A venture capital backed startup, Lensa is growing quickly by offering the same service for a much lower price, and throwing stacks of money at digital marketing. Importantly, although it meant they were slower to launch (a month after Avatar AI and ProfilePicture AI), they have taken the time to build their own infrastructure rather than rely on the now commoditised Astra API.
The next wave of avatar makers might bump Lensa from the mantle, with Danny Postma predicting “Snapchat & Instagram will unleash DreamBooth avatars as their 2.0 filters” and going on to say “Joining the avatar race to the bottom is a waste of time for me”.
This example demonstrates not only how quickly generative AI is developing, but also the difficulty in placing bets in this environment. As a generative AI startup, is it possible to dig a moat in a month?
We have seen the same, on steroids, happen in the past 10 days since the launch of ChatGPT by OpenAI. Hitting over a million users in under a week, ChatGPT has already inspired and enabled thousands of indiehacked projects.
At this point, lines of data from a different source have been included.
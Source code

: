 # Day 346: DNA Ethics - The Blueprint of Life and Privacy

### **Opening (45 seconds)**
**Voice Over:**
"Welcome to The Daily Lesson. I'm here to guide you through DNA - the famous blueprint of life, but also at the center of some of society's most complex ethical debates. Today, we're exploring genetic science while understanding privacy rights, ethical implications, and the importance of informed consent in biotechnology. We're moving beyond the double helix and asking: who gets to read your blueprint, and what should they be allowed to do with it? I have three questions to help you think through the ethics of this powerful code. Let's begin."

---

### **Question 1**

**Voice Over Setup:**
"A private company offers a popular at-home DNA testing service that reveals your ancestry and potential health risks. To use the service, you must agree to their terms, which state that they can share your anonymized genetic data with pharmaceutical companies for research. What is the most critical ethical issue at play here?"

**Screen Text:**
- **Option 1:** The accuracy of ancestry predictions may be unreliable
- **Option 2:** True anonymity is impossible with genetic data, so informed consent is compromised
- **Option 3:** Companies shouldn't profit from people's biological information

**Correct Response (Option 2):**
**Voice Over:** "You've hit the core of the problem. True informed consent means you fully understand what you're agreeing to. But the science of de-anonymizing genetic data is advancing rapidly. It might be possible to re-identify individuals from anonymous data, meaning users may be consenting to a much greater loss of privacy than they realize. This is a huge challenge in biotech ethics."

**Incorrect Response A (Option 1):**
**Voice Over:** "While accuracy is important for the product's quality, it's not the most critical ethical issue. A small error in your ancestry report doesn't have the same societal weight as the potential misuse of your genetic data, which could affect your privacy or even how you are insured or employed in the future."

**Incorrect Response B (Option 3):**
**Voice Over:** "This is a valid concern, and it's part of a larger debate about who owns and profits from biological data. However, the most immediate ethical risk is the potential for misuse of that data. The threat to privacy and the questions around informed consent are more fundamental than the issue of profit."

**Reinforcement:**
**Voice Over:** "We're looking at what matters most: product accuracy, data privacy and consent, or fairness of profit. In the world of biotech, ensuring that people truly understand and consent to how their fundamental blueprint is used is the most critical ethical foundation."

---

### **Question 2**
There are already more than twenty ChatGPT Chrome Extensions available!
But history repeats itself. If everyone has the same ideas and the same access to the underlying technology (as they did with Astria for image generation), how can they have a genuine moat?
Yash and I talked about how a potential differentiator for AI products is proprietary data, and the ability to uniquely train an AI model with that data. An alternative to Software-as-a-Service, now startups can offer and monetise Models-as-a-Service (MaaS). This will be an interesting space to watch.
The AI puck is quickly accelerating into the distance. Maybe we can’t skate to where the puck will be, but with luck we can keep it in sight.